Harold (Bud Cort), ein gut gekleideter junger Mann, sitzt mit ausdruckslosem Gesicht auf einem hohen Lehnstuhl und betrachtet eine geladene Pistole in seinen Händen. Wie schon in zuvor gezeigten Szenen wird er gleich einen – vermeintlichen – Selbstmord inszenieren. Dieses film still aus „Harold and Maude“ (Hal Ashby, 1971) vereint verschiedene bemerkenswerte Aspekte:

Harold and Maude/Paramount Pictures (eigener Screenshot)

Wichtig ist zunächst, was sich off frame abspielt. Die Mutter (Vivian Pickles) des jungen Mannes ist damit beschäftigt, den Fragebogen einer Heiratsvermittlung auszufüllen – allerdings nicht für sich, sondern für ihren Sohn. Während Harold seine Waffe lädt, liest sie jede Frage laut vor und gibt die jeweilige Antwort, die allerdings eher ihrer Meinung entspricht als der ihres Sohnes, gleich mit. Harolds Leben soll also einen neuen Lauf nehmen, einen, der ihm von seiner Mutter vorgegeben wird.

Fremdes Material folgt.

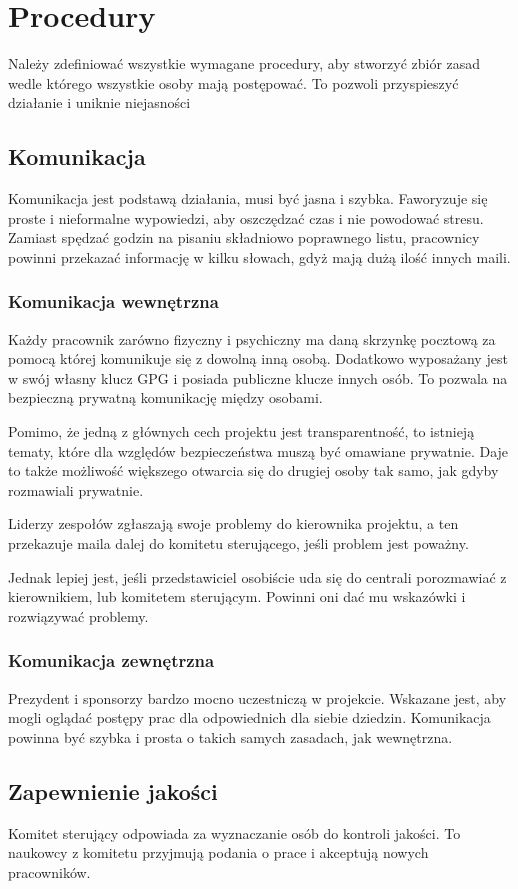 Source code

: \section{Procedury}
Należy zdefiniować wszystkie wymagane procedury, aby stworzyć zbiór zasad wedle którego wszystkie osoby mają postępować.
To pozwoli przyspieszyć działanie i uniknie niejasności
\subsection{Komunikacja}
Komunikacja jest podstawą działania, musi być jasna i szybka. Faworyzuje się proste i nieformalne wypowiedzi, aby oszczędzać czas i nie powodować stresu.
Zamiast spędzać godzin na pisaniu składniowo poprawnego listu, pracownicy powinni przekazać informację w kilku słowach, gdyż mają dużą ilość innych maili.
\subsubsection{Komunikacja wewnętrzna}
Każdy pracownik zarówno fizyczny i psychiczny ma daną skrzynkę pocztową za pomocą której komunikuje się z dowolną inną osobą.
Dodatkowo wyposażany jest w swój własny klucz GPG i posiada publiczne klucze innych osób.
To pozwala na bezpieczną prywatną komunikację między osobami.

Pomimo, że jedną z głównych cech projektu jest transparentność, to istnieją tematy, które dla względów bezpieczeństwa muszą być omawiane prywatnie.
Daje to także możliwość większego otwarcia się do drugiej osoby tak samo, jak gdyby rozmawiali prywatnie.

Liderzy zespołów zgłaszają swoje problemy do kierownika projektu, a ten przekazuje maila dalej do komitetu sterującego, jeśli problem jest poważny.

Jednak lepiej jest, jeśli przedstawiciel osobiście uda się do centrali porozmawiać z kierownikiem, lub komitetem sterującym.
Powinni oni dać mu wskazówki i rozwiązywać problemy.

\subsubsection{Komunikacja zewnętrzna}
Prezydent i sponsorzy bardzo mocno uczestniczą w projekcie. Wskazane jest, aby mogli oglądać postępy prac dla odpowiednich dla siebie dziedzin.
Komunikacja powinna być szybka i prosta o takich samych zasadach, jak wewnętrzna.

\subsection{Zapewnienie jakości}
Komitet sterujący odpowiada za wyznaczanie osób do kontroli jakości.
To naukowcy z komitetu przyjmują podania o prace i akceptują nowych pracowników.

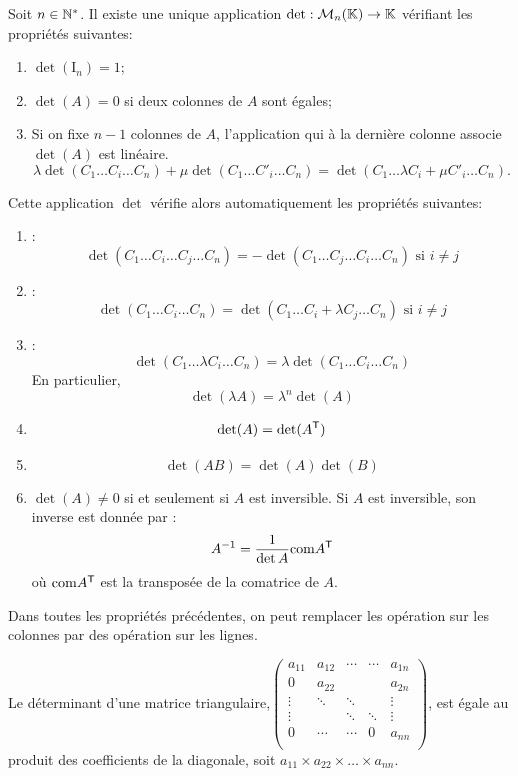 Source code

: \documentclass{book}
\begin{document}
\begin{Theoreme}
Soit $n\in  \mathbb{N}^*$.
Il existe une unique application $\mathop{\mathrm{det}}\nolimits: \mathcal{M}_{n}(\mathbb{K})\to\mathbb{K}$ vérifiant les propriétés suivantes:
\begin{enumerate}
\item $\det(\mathrm{I}_n) = 1$;
\item
  $\det(A) = 0$ si deux colonnes de $A$ sont égales;
\item
  Si on fixe $n-1$ colonnes de $A$, l'application qui à la dernière colonne associe $\det(A)$ est linéaire.
  $$\lambda \det(C_1 \dots C_i \dots C_n) + \mu  \det(C_1 \dots C'_i \dots C_n) = \det(C_1 \dots  \lambda C_i+ \mu C'_i  \dots C_n).$$
\end{enumerate}
\end{Theoreme}
\begin{Proposition}[Propriétés]
Cette application $\det$ vérifie alors automatiquement les propriétés suivantes:
\begin{enumerate}
\item {} : 
  $$\det(C_1 \dots C_i \dots C_j  \dots C_n) = -\det(C_1 \dots C_j \dots C_i  \dots C_n)\text{ si }i\neq j$$
\item {} :
  $$\det(C_1 \dots C_i  \dots C_n) =\det(C_1 \dots C_i+\lambda C_j  \dots C_n)\text{ si }i\neq j$$
\item {} :
  $$\det(C_1 \dots \lambda C_i  \dots C_n) =\lambda\det(C_1 \dots C_i  \dots C_n)$$
  En particulier,
  $$\det(\lambda A) =\lambda^n\det(A)$$
\item  {} $$\mathop{\mathrm{det}}\nolimits (A) = \mathop{\mathrm{det}}\nolimits (A^{\mathsf {T}})$$
\item  {} $$\det (AB) = \det (A)\det(B)$$
\item  {}  $\det(A) \neq 0$ si et seulement si $A$ est inversible. Si $A$ est inversible, son inverse est donnée par :
$$ A^{-1}=\frac {1}{\mathop{\mathrm{det}}\nolimits A} {\text{com}A^{\mathsf {T}}}$$
où $\text{com}A^{\mathsf {T}}$ est la transposée de la comatrice de $A$.
\end{enumerate}
Dans toutes les propriétés précédentes, on peut remplacer les opération sur les colonnes par des opération sur les lignes.
\end{Proposition}
\begin{Proposition} Le déterminant d'une matrice triangulaire,$\begin{pmatrix}a_{11}&a_{12}&\cdots &\cdots &a_{1n}\\0&a_{22}&&&a_{2n}\\\vdots &\ddots &\ddots &&\vdots \\\vdots &&\ddots &\ddots &\vdots \\0&\cdots &\cdots &0&a_{nn}\\\end{pmatrix}$,  est égale au produit des coefficients de la diagonale, soit $a_{11}\times a_{22} \times\dots\times a_{nn}$.
\end{Proposition}
\end{document}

Interessant ist in diesem Zusammenhang der Bildaufbau. Wie auch die zuvor von Harold inszenierten Selbsttötungen (und auch seine psychologischen Sitzungen) ist der Aufbau absolut symmetrisch. Harold sitzt genau in der Mitte des Bilds, flankiert von zwei geöffneten Türflügeln und Gemälden links und rechts von seinem Kopf. Harolds dramatisch inszenierte Selbstmordversuche brechen sowohl die Versuche seiner Mutter, Kontrolle über das Leben ihres Sohnes zu haben, als auch diese Symmetrie und damit auch die Eintönigkeit seines Alltags auf. Im inszenierten Morbiden – der Besuch von Beerdigungen ist seine zweite Lieblingsbeschäftigung – findet Harold einen Gegenpol zu seinem von der Mutter choreografierten Leben daheim.

Was sich in diesem Bild ebenfalls bereits andeutet: Am Ende des Films wird der Tod tatsächlich in sein Leben einbrechen – aus Harolds Hang zum Morbiden wird Ernst. Ausgerechnet auf einer Beerdigung wird Harold Maude (Ruth Gordon) kennenlernen, eine lebenslustige 79-jährige Frau, die Harold mit ihrem exzentrischen, unkonventionellen Lebensstil verzaubert. Doch an ihrem 80. Geburtstag wird sie Selbstmord begehen – die Symmetrie in Harolds Leben, die schon zuvor ins Wanken gekommen ist, wird durch diesen echten Suizid nun komplett zerstört. Eine bittere Ironie: Die inszenierten Selbstmorde waren Harolds Ausbruchsversuch; der – reale – Selbstmord seiner Geliebten ermöglicht ihm nun endgültig ein neues Leben.